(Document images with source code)
^^^^^^^^^^^^^^^^
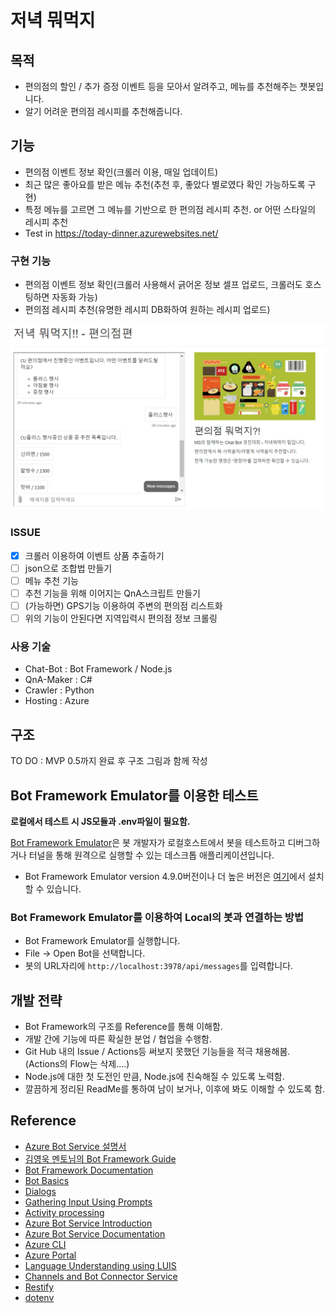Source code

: # 저녁 뭐먹지

## 목적
* 편의점의 할인 / 추가 증정 이벤트 등을 모아서 알려주고, 메뉴를 추천해주는 챗봇입니다.
* 알기 어려운 편의점 레시피를 추천해줍니다.

## 기능 
* 편의점 이벤트 정보 확인(크롤러 이용, 매일 업데이트)
* 최근 많은 좋아요를 받은 메뉴 추천(추천 후, 좋았다 별로였다 확인 가능하도록 구현)
* 특정 메뉴를 고르면 그 메뉴를 기반으로 한 편의점 레시피 추천. or 어떤 스타일의 레시피 추천
* Test in https://today-dinner.azurewebsites.net/

### 구현 기능
* 편의점 이벤트 정보 확인(크롤러 사용해서 긁어온 정보 셀프 업로드, 크롤러도 호스팅하면 자동화 가능)
* 편의점 레시피 추천(유명한 레시피 DB화하여 원하는 레시피 업로드)

![pages](./test_pages.png)

### ISSUE
- [x] 크롤러 이용하여 이벤트 상품 추출하기
- [ ] json으로 조합법 만들기
- [ ] 메뉴 추천 기능
- [ ] 추천 기능을 위해 이어지는 QnA스크립트 만들기
- [ ] (가능하면) GPS기능 이용하여 주변의 편의점 리스트화
- [ ] 위의 기능이 안된다면 지역입력시 편의점 정보 크롤링

### 사용 기술
 - Chat-Bot : Bot Framework / Node.js 
 - QnA-Maker : C#
 - Crawler : Python 
 - Hosting : Azure

## 구조

TO DO : MVP 0.5까지 완료 후 구조 그림과 함께 작성


## Bot Framework Emulator를 이용한 테스트
**로컬에서 테스트 시 JS모듈과 .env파일이 필요함.** 

[Bot Framework Emulator](https://github.com/microsoft/botframework-emulator)은 봇 개발자가 로컬호스트에서 봇을 테스트하고 디버그하거나 터널을 통해 원격으로 실행할 수 있는 데스크톱 애플리케이션입니다.

- Bot Framework Emulator version 4.9.0버전이나 더 높은 버전은  [여기](https://github.com/Microsoft/BotFramework-Emulator/releases)에서 설치할 수 있습니다.

### Bot Framework Emulator를 이용하여 Local의 봇과 연결하는 방법
- Bot Framework Emulator를 실행합니다.
- File -> Open Bot을 선택합니다.
- 봇의 URL자리에 `http://localhost:3978/api/messages`를 입력합니다.

## 개발 전략
- Bot Framework의 구조를 Reference를 통해 이해함.
- 개발 간에 기능에 따른 확실한 분업 / 협업을 수행함.
- Git Hub 내의 Issue / Actions등 써보지 못했던 기능들을 적극 채용해봄. (Actions의 Flow는 삭제....)
- Node.js에 대한 첫 도전인 만큼, Node.js에 친숙해질 수 있도록 노력함.
- 깔끔하게 정리된 ReadMe를 통하여 남이 보거나, 이후에 봐도 이해할 수 있도록 함.

## Reference

- [Azure Bot Service 설명서](https://docs.microsoft.com/ko-kr/azure/bot-service/?view=azure-bot-service-4.0)
- [김영욱 멘토님의 Bot Framework Guide](https://github.com/KoreaEva/Bot)
- [Bot Framework Documentation](https://docs.botframework.com)
- [Bot Basics](https://docs.microsoft.com/azure/bot-service/bot-builder-basics?view=azure-bot-service-4.0)
- [Dialogs](https://docs.microsoft.com/en-us/azure/bot-service/bot-builder-concept-dialog?view=azure-bot-service-4.0)
- [Gathering Input Using Prompts](https://docs.microsoft.com/en-us/azure/bot-service/bot-builder-prompts?view=azure-bot-service-4.0&tabs=javascript)
- [Activity processing](https://docs.microsoft.com/en-us/azure/bot-service/bot-builder-concept-activity-processing?view=azure-bot-service-4.0)
- [Azure Bot Service Introduction](https://docs.microsoft.com/azure/bot-service/bot-service-overview-introduction?view=azure-bot-service-4.0)
- [Azure Bot Service Documentation](https://docs.microsoft.com/azure/bot-service/?view=azure-bot-service-4.0)
- [Azure CLI](https://docs.microsoft.com/cli/azure/?view=azure-cli-latest)
- [Azure Portal](https://portal.azure.com)
- [Language Understanding using LUIS](https://docs.microsoft.com/en-us/azure/cognitive-services/luis/)
- [Channels and Bot Connector Service](https://docs.microsoft.com/en-us/azure/bot-service/bot-concepts?view=azure-bot-service-4.0)
- [Restify](https://www.npmjs.com/package/restify)
- [dotenv](https://www.npmjs.com/package/dotenv)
^^^^^^^^^^^^^^^^
— Required work —
Find the word "builder" in the entries, then copy out every line that has it.

— Task result —
- [Bot Basics](https://docs.microsoft.com/azure/bot-service/bot-builder-basics?view=azure-bot-service-4.0)
- [Dialogs](https://docs.microsoft.com/en-us/azure/bot-service/bot-builder-concept-dialog?view=azure-bot-service-4.0)
- [Gathering Input Using Prompts](https://docs.microsoft.com/en-us/azure/bot-service/bot-builder-prompts?view=azure-bot-service-4.0&tabs=javascript)
- [Activity processing](https://docs.microsoft.com/en-us/azure/bot-service/bot-builder-concept-activity-processing?view=azure-bot-service-4.0)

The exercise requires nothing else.